[Required work] The lines from the start of the data through the line with "The relations also" are to be returned verbatim; all later lines are to be omitted.

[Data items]

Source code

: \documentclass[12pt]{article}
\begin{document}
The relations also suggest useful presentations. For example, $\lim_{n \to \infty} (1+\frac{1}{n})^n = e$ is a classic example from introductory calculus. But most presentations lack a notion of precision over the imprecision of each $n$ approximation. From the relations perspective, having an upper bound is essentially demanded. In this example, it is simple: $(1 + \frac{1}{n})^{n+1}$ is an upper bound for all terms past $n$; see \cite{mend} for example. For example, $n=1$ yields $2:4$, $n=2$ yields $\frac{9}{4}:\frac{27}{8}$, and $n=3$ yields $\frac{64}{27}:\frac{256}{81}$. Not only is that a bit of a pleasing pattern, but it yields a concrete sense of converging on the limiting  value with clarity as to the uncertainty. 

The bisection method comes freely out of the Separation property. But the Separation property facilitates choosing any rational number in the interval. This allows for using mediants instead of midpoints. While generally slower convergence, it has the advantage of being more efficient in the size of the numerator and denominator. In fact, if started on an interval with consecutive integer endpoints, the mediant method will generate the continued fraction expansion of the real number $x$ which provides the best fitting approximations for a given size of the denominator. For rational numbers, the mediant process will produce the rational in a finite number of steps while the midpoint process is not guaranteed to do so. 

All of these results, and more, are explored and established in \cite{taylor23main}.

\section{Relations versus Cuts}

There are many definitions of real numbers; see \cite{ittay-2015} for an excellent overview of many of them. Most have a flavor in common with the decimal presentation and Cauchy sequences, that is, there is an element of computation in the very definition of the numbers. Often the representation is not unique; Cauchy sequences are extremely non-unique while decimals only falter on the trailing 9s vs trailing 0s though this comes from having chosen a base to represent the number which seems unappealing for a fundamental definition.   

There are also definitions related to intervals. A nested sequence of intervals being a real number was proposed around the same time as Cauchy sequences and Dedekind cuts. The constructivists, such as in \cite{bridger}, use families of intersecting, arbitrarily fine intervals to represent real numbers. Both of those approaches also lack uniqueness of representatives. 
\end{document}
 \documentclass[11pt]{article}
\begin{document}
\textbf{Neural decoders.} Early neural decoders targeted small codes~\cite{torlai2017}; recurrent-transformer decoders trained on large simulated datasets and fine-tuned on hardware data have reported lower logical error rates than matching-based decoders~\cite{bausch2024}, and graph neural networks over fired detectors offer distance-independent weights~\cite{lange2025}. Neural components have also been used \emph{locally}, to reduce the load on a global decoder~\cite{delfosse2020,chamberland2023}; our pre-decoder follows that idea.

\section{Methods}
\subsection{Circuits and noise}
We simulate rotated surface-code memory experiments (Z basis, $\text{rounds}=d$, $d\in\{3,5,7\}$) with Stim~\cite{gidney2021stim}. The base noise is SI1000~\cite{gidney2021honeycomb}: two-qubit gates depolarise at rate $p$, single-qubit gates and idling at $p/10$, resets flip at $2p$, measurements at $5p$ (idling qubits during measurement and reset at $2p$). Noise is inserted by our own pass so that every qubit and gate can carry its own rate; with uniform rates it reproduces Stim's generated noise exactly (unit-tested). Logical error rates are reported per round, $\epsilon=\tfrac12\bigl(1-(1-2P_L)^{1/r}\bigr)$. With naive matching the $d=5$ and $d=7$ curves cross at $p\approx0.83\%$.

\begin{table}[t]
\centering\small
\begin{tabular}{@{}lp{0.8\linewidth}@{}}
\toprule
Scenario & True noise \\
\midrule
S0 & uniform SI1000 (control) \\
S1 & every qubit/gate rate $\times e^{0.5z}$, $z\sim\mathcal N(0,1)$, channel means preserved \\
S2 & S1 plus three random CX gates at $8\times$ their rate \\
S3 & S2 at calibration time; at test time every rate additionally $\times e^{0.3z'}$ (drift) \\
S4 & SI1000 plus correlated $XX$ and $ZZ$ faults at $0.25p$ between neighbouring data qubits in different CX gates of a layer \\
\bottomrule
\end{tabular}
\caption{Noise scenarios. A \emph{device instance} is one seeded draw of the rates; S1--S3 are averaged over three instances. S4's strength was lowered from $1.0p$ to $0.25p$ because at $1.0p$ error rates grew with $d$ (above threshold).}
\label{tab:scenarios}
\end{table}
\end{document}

[Exercise solution]
Source code

: \documentclass[12pt]{article}
\begin{document}
The relations also suggest useful presentations. For example, $\lim_{n \to \infty} (1+\frac{1}{n})^n = e$ is a classic example from introductory calculus. But most presentations lack a notion of precision over the imprecision of each $n$ approximation. From the relations perspective, having an upper bound is essentially demanded. In this example, it is simple: $(1 + \frac{1}{n})^{n+1}$ is an upper bound for all terms past $n$; see \cite{mend} for example. For example, $n=1$ yields $2:4$, $n=2$ yields $\frac{9}{4}:\frac{27}{8}$, and $n=3$ yields $\frac{64}{27}:\frac{256}{81}$. Not only is that a bit of a pleasing pattern, but it yields a concrete sense of converging on the limiting  value with clarity as to the uncertainty. 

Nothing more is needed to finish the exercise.